▶ **ASSIGNMENT**: The answer must reproduce all of the data below exactly and contain no images.
--- DATA TO USE Enclosed Below ---
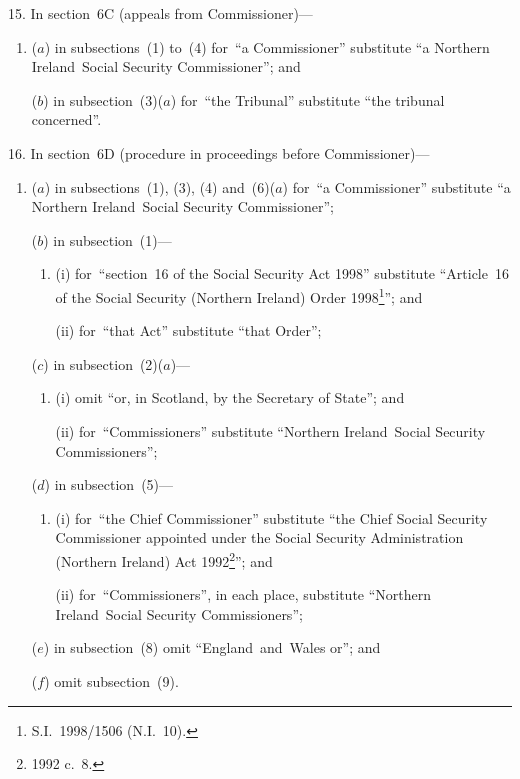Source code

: \documentclass[12pt,a4paper]{article}
\begin{document}
\medskip

15.  In section~6C (appeals from Commissioner)—
\begin{enumerate}\item[]
($a$) in subsections~(1) to~(4) for~“a Commissioner” substitute “a Northern Ireland~Social Security Commissioner”; and

($b$) in subsection~(3)($a$)  for~“the Tribunal” substitute “the tribunal concerned”.
\end{enumerate}

\medskip

16.  In section~6D (procedure in proceedings before Commissioner)—
\begin{enumerate}\item[]
($a$) in subsections~(1), (3), (4) and~(6)($a$)  for~“a Commissioner” substitute “a Northern Ireland~Social Security Commissioner”;

($b$) in subsection~(1)—
\begin{enumerate}\item[]
(i) for~“section~16 of the Social Security Act 1998” substitute “Article~16 of the Social Security (Northern Ireland) Order 1998\footnote{S.I.~1998/1506 (N.I.~10).}”; and

(ii) for~“that Act” substitute “that Order”;
\end{enumerate}

($c$) in subsection~(2)($a$)—
\begin{enumerate}\item[]
(i) omit “or, in Scotland, by the Secretary of State”; and

(ii) for~“Commissioners” substitute “Northern Ireland~Social Security Commissioners”;
\end{enumerate}

($d$) in subsection~(5)—
\begin{enumerate}\item[]
(i) for~“the Chief Commissioner” substitute “the Chief Social Security Commissioner appointed under the Social Security Administration (Northern Ireland) Act 1992\footnote{1992 c.~8.}”; and

(ii) for~“Commissioners”, in each place, substitute “Northern Ireland~Social Security Commissioners”;
\end{enumerate}

($e$) in subsection~(8) omit “England~and~Wales or”; and

($f$) omit subsection~(9).
\end{enumerate}
\end{document}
--- End of Enclosed DATA TO USE ---
▶ **FINAL ANSWER**:
Source code

: \documentclass[12pt,a4paper]{article}
\begin{document}
\medskip

15.  In section~6C (appeals from Commissioner)—
\begin{enumerate}\item[]
($a$) in subsections~(1) to~(4) for~“a Commissioner” substitute “a Northern Ireland~Social Security Commissioner”; and

($b$) in subsection~(3)($a$)  for~“the Tribunal” substitute “the tribunal concerned”.
\end{enumerate}

\medskip

16.  In section~6D (procedure in proceedings before Commissioner)—
\begin{enumerate}\item[]
($a$) in subsections~(1), (3), (4) and~(6)($a$)  for~“a Commissioner” substitute “a Northern Ireland~Social Security Commissioner”;

($b$) in subsection~(1)—
\begin{enumerate}\item[]
(i) for~“section~16 of the Social Security Act 1998” substitute “Article~16 of the Social Security (Northern Ireland) Order 1998\footnote{S.I.~1998/1506 (N.I.~10).}”; and

(ii) for~“that Act” substitute “that Order”;
\end{enumerate}

($c$) in subsection~(2)($a$)—
\begin{enumerate}\item[]
(i) omit “or, in Scotland, by the Secretary of State”; and

(ii) for~“Commissioners” substitute “Northern Ireland~Social Security Commissioners”;
\end{enumerate}

($d$) in subsection~(5)—
\begin{enumerate}\item[]
(i) for~“the Chief Commissioner” substitute “the Chief Social Security Commissioner appointed under the Social Security Administration (Northern Ireland) Act 1992\footnote{1992 c.~8.}”; and

(ii) for~“Commissioners”, in each place, substitute “Northern Ireland~Social Security Commissioners”;
\end{enumerate}

($e$) in subsection~(8) omit “England~and~Wales or”; and

($f$) omit subsection~(9).
\end{enumerate}
\end{document}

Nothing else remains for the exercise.